[Plain-text document sources]
☆ ☆ ☆ ☆ ☆

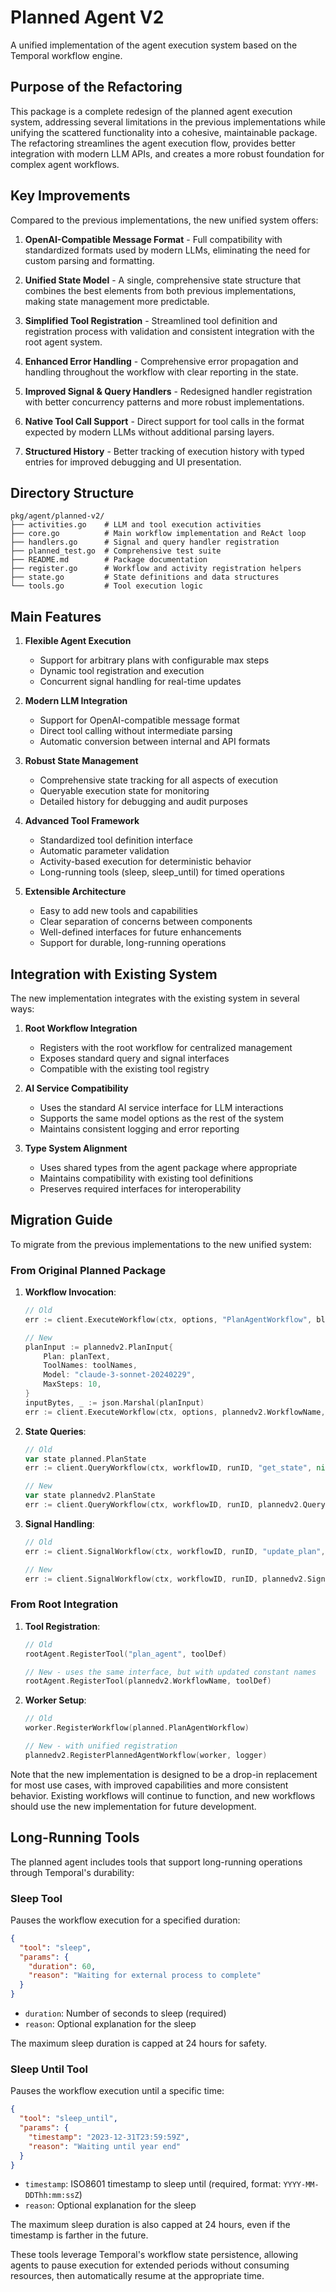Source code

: # Planned Agent V2

A unified implementation of the agent execution system based on the Temporal workflow engine.

## Purpose of the Refactoring

This package is a complete redesign of the planned agent execution system, addressing several limitations in the previous implementations while unifying the scattered functionality into a cohesive, maintainable package. The refactoring streamlines the agent execution flow, provides better integration with modern LLM APIs, and creates a more robust foundation for complex agent workflows.

## Key Improvements

Compared to the previous implementations, the new unified system offers:

1. **OpenAI-Compatible Message Format** - Full compatibility with standardized formats used by modern LLMs, eliminating the need for custom parsing and formatting.

2. **Unified State Model** - A single, comprehensive state structure that combines the best elements from both previous implementations, making state management more predictable.

3. **Simplified Tool Registration** - Streamlined tool definition and registration process with validation and consistent integration with the root agent system.

4. **Enhanced Error Handling** - Comprehensive error propagation and handling throughout the workflow with clear reporting in the state.

5. **Improved Signal & Query Handlers** - Redesigned handler registration with better concurrency patterns and more robust implementations.

6. **Native Tool Call Support** - Direct support for tool calls in the format expected by modern LLMs without additional parsing layers.

7. **Structured History** - Better tracking of execution history with typed entries for improved debugging and UI presentation.

## Directory Structure

```
pkg/agent/planned-v2/
├── activities.go    # LLM and tool execution activities
├── core.go          # Main workflow implementation and ReAct loop
├── handlers.go      # Signal and query handler registration
├── planned_test.go  # Comprehensive test suite
├── README.md        # Package documentation
├── register.go      # Workflow and activity registration helpers
├── state.go         # State definitions and data structures
└── tools.go         # Tool execution logic
```

## Main Features

1. **Flexible Agent Execution**
   - Support for arbitrary plans with configurable max steps
   - Dynamic tool registration and execution
   - Concurrent signal handling for real-time updates

2. **Modern LLM Integration**
   - Support for OpenAI-compatible message format
   - Direct tool calling without intermediate parsing
   - Automatic conversion between internal and API formats

3. **Robust State Management**
   - Comprehensive state tracking for all aspects of execution
   - Queryable execution state for monitoring
   - Detailed history for debugging and audit purposes

4. **Advanced Tool Framework**
   - Standardized tool definition interface
   - Automatic parameter validation
   - Activity-based execution for deterministic behavior
   - Long-running tools (sleep, sleep_until) for timed operations

5. **Extensible Architecture**
   - Easy to add new tools and capabilities
   - Clear separation of concerns between components
   - Well-defined interfaces for future enhancements
   - Support for durable, long-running operations

## Integration with Existing System

The new implementation integrates with the existing system in several ways:

1. **Root Workflow Integration**
   - Registers with the root workflow for centralized management
   - Exposes standard query and signal interfaces
   - Compatible with the existing tool registry

2. **AI Service Compatibility**
   - Uses the standard AI service interface for LLM interactions
   - Supports the same model options as the rest of the system
   - Maintains consistent logging and error reporting

3. **Type System Alignment**
   - Uses shared types from the agent package where appropriate
   - Maintains compatibility with existing tool definitions
   - Preserves required interfaces for interoperability

## Migration Guide

To migrate from the previous implementations to the new unified system:

### From Original Planned Package

1. **Workflow Invocation**:
   ```go
   // Old
   err := client.ExecuteWorkflow(ctx, options, "PlanAgentWorkflow", blueprint, input)
   
   // New
   planInput := plannedv2.PlanInput{
       Plan: planText,
       ToolNames: toolNames,
       Model: "claude-3-sonnet-20240229",
       MaxSteps: 10,
   }
   inputBytes, _ := json.Marshal(planInput)
   err := client.ExecuteWorkflow(ctx, options, plannedv2.WorkflowName, inputBytes)
   ```

2. **State Queries**:
   ```go
   // Old
   var state planned.PlanState
   err := client.QueryWorkflow(ctx, workflowID, runID, "get_state", nil, &state)
   
   // New
   var state plannedv2.PlanState
   err := client.QueryWorkflow(ctx, workflowID, runID, plannedv2.QueryGetState, nil, &state)
   ```

3. **Signal Handling**:
   ```go
   // Old
   err := client.SignalWorkflow(ctx, workflowID, runID, "update_plan", newPlan)
   
   // New
   err := client.SignalWorkflow(ctx, workflowID, runID, plannedv2.SignalUpdatePlan, newPlan)
   ```

### From Root Integration

1. **Tool Registration**:
   ```go
   // Old
   rootAgent.RegisterTool("plan_agent", toolDef)
   
   // New - uses the same interface, but with updated constant names
   rootAgent.RegisterTool(plannedv2.WorkflowName, toolDef)
   ```

2. **Worker Setup**:
   ```go
   // Old
   worker.RegisterWorkflow(planned.PlanAgentWorkflow)
   
   // New - with unified registration
   plannedv2.RegisterPlannedAgentWorkflow(worker, logger)
   ```

Note that the new implementation is designed to be a drop-in replacement for most use cases, with improved capabilities and more consistent behavior. Existing workflows will continue to function, and new workflows should use the new implementation for future development.

## Long-Running Tools

The planned agent includes tools that support long-running operations through Temporal's durability:

### Sleep Tool

Pauses the workflow execution for a specified duration:

```json
{
  "tool": "sleep",
  "params": {
    "duration": 60,
    "reason": "Waiting for external process to complete"
  }
}
```

- `duration`: Number of seconds to sleep (required)
- `reason`: Optional explanation for the sleep

The maximum sleep duration is capped at 24 hours for safety.

### Sleep Until Tool

Pauses the workflow execution until a specific time:

```json
{
  "tool": "sleep_until",
  "params": {
    "timestamp": "2023-12-31T23:59:59Z",
    "reason": "Waiting until year end"
  }
}
```

- `timestamp`: ISO8601 timestamp to sleep until (required, format: `YYYY-MM-DDThh:mm:ssZ`)
- `reason`: Optional explanation for the sleep

The maximum sleep duration is also capped at 24 hours, even if the timestamp is farther in the future.

These tools leverage Temporal's workflow state persistence, allowing agents to pause execution for extended periods without consuming resources, then automatically resume at the appropriate time.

☆ ☆ ☆ ☆ ☆

Work request:
A line qualifies when it holds the word "toolDef"; report all qualifying lines from the records above.

Response area:
   rootAgent.RegisterTool("plan_agent", toolDef)
   rootAgent.RegisterTool(plannedv2.WorkflowName, toolDef)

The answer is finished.